Ultimately, power cannot be truly equal in relationships until gross social inequities are eliminated from the society. People whose relationships cross social and economic strata have a special opportunity to contribute to this process. When partners face, respect, and talk about their economic differences, they often grow in their empathy and understanding towards people from other financial backgrounds. They develop skills dealing with difference which they can transfer to their workplace and their communities. They have deeper confidence, based on personal experience, that it is indeed possible to move from major inequities towards economic sharing.
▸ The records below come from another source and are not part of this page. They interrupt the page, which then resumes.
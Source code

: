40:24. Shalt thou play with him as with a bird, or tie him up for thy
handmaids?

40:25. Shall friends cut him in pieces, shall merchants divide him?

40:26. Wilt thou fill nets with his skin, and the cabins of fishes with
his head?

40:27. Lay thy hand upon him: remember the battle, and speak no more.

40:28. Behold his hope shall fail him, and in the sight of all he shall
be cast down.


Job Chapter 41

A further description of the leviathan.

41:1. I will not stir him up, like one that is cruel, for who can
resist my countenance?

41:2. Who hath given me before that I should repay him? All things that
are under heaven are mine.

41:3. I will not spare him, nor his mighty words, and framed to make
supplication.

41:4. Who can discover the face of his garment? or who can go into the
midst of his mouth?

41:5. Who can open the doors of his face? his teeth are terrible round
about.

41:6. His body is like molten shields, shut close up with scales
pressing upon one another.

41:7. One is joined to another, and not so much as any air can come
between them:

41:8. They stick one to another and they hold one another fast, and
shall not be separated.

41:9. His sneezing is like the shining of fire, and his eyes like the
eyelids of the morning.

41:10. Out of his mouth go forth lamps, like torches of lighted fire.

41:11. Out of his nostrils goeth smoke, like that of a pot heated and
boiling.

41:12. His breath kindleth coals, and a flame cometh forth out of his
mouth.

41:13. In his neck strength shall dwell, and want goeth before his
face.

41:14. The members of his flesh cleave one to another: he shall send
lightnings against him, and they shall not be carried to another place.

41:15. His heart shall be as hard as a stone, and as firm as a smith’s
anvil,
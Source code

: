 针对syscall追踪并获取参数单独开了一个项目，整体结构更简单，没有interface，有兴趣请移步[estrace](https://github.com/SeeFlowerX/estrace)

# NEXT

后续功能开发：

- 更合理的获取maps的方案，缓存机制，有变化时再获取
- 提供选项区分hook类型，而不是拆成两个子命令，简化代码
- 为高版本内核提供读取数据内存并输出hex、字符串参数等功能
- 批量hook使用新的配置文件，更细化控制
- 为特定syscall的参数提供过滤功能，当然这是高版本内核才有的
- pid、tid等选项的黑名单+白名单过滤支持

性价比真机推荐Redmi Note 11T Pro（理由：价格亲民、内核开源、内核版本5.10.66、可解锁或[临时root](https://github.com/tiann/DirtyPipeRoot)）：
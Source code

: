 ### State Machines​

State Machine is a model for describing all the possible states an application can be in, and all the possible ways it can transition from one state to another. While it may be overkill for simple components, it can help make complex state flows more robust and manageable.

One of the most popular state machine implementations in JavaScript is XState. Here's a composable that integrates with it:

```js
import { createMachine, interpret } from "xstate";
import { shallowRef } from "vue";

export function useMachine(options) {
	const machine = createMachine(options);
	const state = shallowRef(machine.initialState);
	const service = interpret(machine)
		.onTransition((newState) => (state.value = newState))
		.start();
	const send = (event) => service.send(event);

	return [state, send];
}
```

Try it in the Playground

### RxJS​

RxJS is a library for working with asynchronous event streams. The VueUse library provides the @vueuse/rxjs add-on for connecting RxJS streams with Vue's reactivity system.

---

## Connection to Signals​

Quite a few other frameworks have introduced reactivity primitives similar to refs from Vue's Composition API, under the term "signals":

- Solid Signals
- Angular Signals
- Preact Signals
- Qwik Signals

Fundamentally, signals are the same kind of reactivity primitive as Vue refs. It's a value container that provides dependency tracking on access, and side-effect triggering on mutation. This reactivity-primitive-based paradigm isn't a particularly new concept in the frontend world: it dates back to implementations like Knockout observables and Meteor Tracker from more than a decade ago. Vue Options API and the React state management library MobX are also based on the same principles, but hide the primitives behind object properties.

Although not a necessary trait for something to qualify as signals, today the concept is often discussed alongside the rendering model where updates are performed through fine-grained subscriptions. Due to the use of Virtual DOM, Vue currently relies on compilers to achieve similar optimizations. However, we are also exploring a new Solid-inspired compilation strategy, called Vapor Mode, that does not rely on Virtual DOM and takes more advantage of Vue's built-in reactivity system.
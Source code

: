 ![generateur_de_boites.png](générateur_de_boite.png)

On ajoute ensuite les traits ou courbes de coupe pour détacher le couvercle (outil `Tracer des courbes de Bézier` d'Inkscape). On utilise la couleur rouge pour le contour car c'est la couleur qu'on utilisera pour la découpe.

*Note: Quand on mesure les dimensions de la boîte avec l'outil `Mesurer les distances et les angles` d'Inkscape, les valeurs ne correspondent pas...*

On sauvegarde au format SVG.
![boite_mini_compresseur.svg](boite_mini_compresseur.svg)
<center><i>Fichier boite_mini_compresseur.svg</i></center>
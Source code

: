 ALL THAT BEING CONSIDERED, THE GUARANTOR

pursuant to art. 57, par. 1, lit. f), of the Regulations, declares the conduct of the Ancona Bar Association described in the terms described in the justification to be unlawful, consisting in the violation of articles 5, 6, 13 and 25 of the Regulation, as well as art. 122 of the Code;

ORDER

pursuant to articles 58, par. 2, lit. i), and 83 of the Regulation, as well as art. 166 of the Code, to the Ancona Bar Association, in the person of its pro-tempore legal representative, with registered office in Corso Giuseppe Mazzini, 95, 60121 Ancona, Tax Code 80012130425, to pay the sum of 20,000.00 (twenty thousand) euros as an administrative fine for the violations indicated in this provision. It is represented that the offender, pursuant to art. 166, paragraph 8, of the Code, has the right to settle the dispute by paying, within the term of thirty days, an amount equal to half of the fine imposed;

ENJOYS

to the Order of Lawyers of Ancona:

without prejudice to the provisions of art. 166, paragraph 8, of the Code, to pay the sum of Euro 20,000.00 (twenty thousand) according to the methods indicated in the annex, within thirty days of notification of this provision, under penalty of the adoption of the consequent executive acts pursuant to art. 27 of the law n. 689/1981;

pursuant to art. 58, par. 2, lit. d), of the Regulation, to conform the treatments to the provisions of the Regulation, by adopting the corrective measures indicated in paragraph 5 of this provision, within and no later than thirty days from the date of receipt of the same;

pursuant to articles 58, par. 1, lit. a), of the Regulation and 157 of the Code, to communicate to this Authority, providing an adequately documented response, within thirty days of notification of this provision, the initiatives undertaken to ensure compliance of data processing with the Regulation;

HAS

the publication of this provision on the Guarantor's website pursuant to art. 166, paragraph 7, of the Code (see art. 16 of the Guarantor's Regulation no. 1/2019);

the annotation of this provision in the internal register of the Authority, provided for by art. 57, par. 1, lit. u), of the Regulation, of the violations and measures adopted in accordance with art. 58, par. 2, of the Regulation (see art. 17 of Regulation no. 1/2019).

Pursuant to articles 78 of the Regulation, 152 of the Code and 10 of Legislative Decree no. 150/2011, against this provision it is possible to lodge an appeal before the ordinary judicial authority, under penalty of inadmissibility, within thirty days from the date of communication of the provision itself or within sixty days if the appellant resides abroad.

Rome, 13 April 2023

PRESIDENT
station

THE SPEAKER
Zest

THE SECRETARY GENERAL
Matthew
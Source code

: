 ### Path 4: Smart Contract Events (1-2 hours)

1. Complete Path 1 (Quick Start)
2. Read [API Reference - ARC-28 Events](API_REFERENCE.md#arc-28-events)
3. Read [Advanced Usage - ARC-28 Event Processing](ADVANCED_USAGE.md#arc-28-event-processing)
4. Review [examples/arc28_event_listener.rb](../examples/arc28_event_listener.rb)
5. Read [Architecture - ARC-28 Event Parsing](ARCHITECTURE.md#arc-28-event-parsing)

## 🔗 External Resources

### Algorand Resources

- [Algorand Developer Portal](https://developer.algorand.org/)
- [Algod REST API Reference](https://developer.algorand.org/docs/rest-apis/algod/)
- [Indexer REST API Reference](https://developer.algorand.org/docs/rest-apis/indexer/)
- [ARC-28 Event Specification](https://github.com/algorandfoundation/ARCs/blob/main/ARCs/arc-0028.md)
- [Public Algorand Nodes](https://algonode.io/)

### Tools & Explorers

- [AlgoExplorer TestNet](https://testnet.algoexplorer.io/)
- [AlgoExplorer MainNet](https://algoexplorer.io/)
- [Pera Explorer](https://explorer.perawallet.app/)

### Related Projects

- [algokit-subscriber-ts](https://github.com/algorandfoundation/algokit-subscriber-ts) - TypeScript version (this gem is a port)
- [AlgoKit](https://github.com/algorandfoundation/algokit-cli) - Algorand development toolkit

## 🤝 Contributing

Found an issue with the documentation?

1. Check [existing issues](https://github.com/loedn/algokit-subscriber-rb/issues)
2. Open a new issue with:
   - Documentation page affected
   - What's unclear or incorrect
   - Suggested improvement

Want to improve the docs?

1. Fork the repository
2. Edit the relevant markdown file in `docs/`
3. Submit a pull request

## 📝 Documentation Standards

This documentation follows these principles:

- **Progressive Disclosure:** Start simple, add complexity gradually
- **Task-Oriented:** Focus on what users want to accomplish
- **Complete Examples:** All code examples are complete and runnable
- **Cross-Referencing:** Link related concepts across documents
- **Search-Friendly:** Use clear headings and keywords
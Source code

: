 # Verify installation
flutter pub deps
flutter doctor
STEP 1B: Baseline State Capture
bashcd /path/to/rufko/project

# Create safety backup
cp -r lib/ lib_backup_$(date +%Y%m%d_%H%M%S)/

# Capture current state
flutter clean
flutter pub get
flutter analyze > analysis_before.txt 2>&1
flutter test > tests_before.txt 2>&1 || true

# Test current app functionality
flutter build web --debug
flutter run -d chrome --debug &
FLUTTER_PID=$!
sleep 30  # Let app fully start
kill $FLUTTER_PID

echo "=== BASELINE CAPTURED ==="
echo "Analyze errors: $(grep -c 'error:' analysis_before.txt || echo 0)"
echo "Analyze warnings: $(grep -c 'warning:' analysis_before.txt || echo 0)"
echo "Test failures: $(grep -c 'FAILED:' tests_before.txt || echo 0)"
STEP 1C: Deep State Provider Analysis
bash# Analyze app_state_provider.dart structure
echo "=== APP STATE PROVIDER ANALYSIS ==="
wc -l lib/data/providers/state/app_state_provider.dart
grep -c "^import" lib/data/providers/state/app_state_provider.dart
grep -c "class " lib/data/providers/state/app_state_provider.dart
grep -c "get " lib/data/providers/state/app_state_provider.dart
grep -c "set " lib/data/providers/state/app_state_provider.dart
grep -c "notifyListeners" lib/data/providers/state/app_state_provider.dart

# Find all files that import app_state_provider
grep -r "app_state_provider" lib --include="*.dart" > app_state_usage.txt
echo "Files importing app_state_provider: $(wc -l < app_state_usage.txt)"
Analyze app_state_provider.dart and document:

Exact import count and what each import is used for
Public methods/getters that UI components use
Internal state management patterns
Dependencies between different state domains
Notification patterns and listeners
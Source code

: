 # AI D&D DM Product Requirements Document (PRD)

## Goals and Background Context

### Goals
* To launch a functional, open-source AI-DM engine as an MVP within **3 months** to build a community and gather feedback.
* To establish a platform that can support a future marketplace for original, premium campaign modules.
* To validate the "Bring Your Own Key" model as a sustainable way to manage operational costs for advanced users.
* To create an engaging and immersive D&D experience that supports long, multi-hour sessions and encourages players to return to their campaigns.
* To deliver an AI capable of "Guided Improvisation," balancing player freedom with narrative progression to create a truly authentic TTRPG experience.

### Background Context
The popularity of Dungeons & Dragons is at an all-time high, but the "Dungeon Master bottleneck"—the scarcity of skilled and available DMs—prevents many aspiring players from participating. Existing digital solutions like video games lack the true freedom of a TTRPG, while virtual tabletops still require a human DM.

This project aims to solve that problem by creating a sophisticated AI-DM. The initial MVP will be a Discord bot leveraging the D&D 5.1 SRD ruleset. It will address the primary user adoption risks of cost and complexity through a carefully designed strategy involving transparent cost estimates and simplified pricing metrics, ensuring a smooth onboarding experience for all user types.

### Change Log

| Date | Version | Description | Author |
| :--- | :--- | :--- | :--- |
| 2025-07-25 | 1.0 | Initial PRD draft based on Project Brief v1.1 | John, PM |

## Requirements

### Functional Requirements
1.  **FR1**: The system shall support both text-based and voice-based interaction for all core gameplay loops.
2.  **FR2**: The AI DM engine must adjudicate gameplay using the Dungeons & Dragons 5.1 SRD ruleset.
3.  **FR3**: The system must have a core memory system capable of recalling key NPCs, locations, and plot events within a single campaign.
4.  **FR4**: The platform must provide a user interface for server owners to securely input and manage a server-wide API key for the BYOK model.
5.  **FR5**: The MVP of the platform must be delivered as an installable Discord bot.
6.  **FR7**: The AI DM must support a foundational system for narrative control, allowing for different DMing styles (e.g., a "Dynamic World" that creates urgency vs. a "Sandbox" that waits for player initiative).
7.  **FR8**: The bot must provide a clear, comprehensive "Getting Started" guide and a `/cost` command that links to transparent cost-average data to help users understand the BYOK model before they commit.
In other words, their personal experience can increase their power to contribute effectively to greater social justice in the wider world. .
Resources
The ideas in this article are based on our experience counselling couples at the Impact Project. If you want to talk to counselors specializing in wealth issues, write us at the Impact Project for a one-page listing. (Please let us know of ones we might add to our list.) We also have a page of exercises for couples exploring how to share financial control.
If you would like a copy of these resources, please send a SASE and $2 to the Impact Project, 21 Linwood St., Arlington, MA 02174.
Financial counselors and family therapists may provide useful perspective and guidance with money issues in relationships. Shop around, as some are likely to be more sensitive to your situation and needs than others.
The organizations below offer workshops on building alliances across social differences. They may also be able to refer you to helpful literature.
- National Coalition-Building Institute, 1835 K St., NW, Suite 715, Washington, DC 20006. (202)785-9400.
- Diversity Works, PO Box 2335, Amherst, MA 01004. (413) 256-1868.
- Equity Institute, 6400 Hollis St., Suite 15, Emeryville, CA 94608, (510)658-4577.
Issues for Discussion
There are several distinct aspects of people's financial lives which may be blended or kept independent:
- Ownership (who has legal access to assets and income)
- Management (who balances checkbooks, oversees investments, figures out taxes, makes budgets, pays bills, etc.)
- Decision-making (who decides how the money is earned and where the money goes, including daily expenses, unusual expenses, investments, and giving)
In generating options, couples may also consider different:
- Types of income (earned, investment, gifts)
- Categories of assets (investments, trust funds, and personal property such as homes or cars)
- Different amounts of money (e.g., percentages of income or assets)
All of the above can be mixed and matched by couples to design financial arrangements that meet their particular needs. The variations from separate to merged are limitless.